Figure 8. High temporal resolution of EEG/MEG, combined with an acceptable spatial resolution (on the order of 10 mm) of the source-localized activity estimates, afford dynamic information on connectivity in the large-scale functional neural networks, which is complementary to the fMRI data. Amplitude fluctuations in the band-limited electrophysiological oscillations (e.g. in the 15–30 Hz beta band) can be measured in regions of interest (ROIs), such as areas in the inferior-parietal cortex (IPC) and temporal cortex (TC) shown in top-left, by taking an absolute value of the Hilbert-transformed data, as shown in top-right (oscillating activity time-course is shown in blue, and the Hilbert-transformed amplitude-envelope is shown in red). Then, functional connectivity between the ROIs can be evaluated by computing a correlation between the amplitude-envelope time-courses, as shown for the TC and IPC envelopes in bottom-left (yellow dots show the corresponding time-point data). The functional connectivity between ROIs may be dynamic as is evident from the values of the correlation between the ROI envelope time-courses, which may vary over time, as shown in bottom-right for IPC (red) and TC (blue) time-courses: for approx. 10 seconds the correlation was close to zero, but for the next approx. 10 seconds-long time-interval the correlation increased to 0.61.
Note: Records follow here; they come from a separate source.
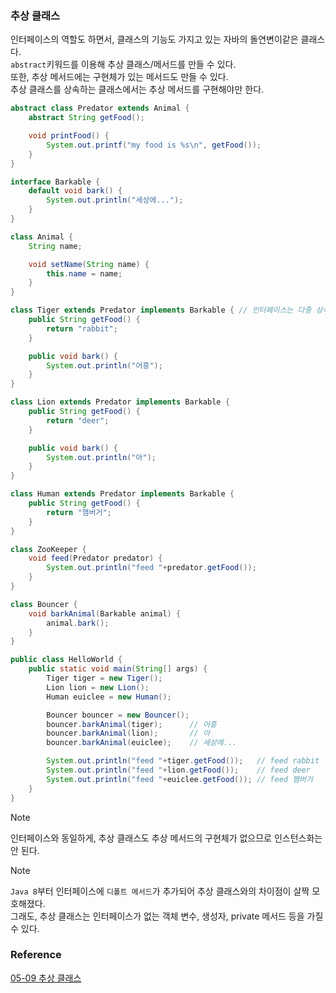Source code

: ### 추상 클래스
인터페이스의 역할도 하면서, 클래스의 기능도 가지고 있는 자바의 돌연변이같은 클래스다.<br>
`abstract`키워드를 이용해 추상 클래스/메서드를 만들 수 있다.<br>
또한, 추상 메서드에는 구현체가 있는 메서드도 만들 수 있다.<br>
추상 클래스를 상속하는 클래스에서는 추상 메서드를 구현해야만 한다.<br>
```java
abstract class Predator extends Animal {
    abstract String getFood();

    void printFood() {
        System.out.printf("my food is %s\n", getFood());
    }
}

interface Barkable {
    default void bark() {
        System.out.println("세상에...");
    }
}

class Animal {
    String name;

    void setName(String name) {
        this.name = name;
    }
}

class Tiger extends Predator implements Barkable { // 인터페이스는 다중 상속이 가능하다.
    public String getFood() {
        return "rabbit";
    }

    public void bark() {
        System.out.println("어흥");
    }
}

class Lion extends Predator implements Barkable {
    public String getFood() {
        return "deer";
    }

    public void bark() {
        System.out.println("아");
    }
}

class Human extends Predator implements Barkable {
    public String getFood() {
        return "햄버거";
    }
}

class ZooKeeper {
    void feed(Predator predator) {
        System.out.println("feed "+predator.getFood());
    }
}

class Bouncer {
    void barkAnimal(Barkable animal) {
        animal.bark();
    }
}

public class HelloWorld {
    public static void main(String[] args) {
        Tiger tiger = new Tiger();
        Lion lion = new Lion();
        Human euiclee = new Human();

        Bouncer bouncer = new Bouncer();
        bouncer.barkAnimal(tiger);      // 어흥
        bouncer.barkAnimal(lion);       // 아
        bouncer.barkAnimal(euiclee);    // 세상에...

        System.out.println("feed "+tiger.getFood());   // feed rabbit
        System.out.println("feed "+lion.getFood());    // feed deer
        System.out.println("feed "+euiclee.getFood()); // feed 햄버거
    }
}
```
> [!NOTE]
> 인터페이스와 동일하게, 추상 클래스도 추상 메서드의 구현체가 없으므로 인스턴스화는 안 된다.<br>

> [!NOTE]
> `Java 8`부터 인터페이스에 `디폴트 메서드`가 추가되어 추상 클래스와의 차이점이 살짝 모호해졌다.<br>
> 그래도, 추상 클래스는 인터페이스가 없는 객체 변수, 생성자, private 메서드 등을 가질 수 있다.<br>

### Reference
[05-09 추상 클래스](https://wikidocs.net/219)<br>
Figure 9. FDG-PET is a procedure that provides information about energy utilization in the brain. This is achieved through the use of an injected radiolabeled analog of glucose (FDG). Given that glucose is a primary energy substrate in the brain, FDG accumulation within brain areas is a marker of metabolic activity and this measure of energetics is regionally diminished in a variety of clinical conditions. Brighter colors are found in regions with greater tracer uptake (and therefore greater metabolic activity).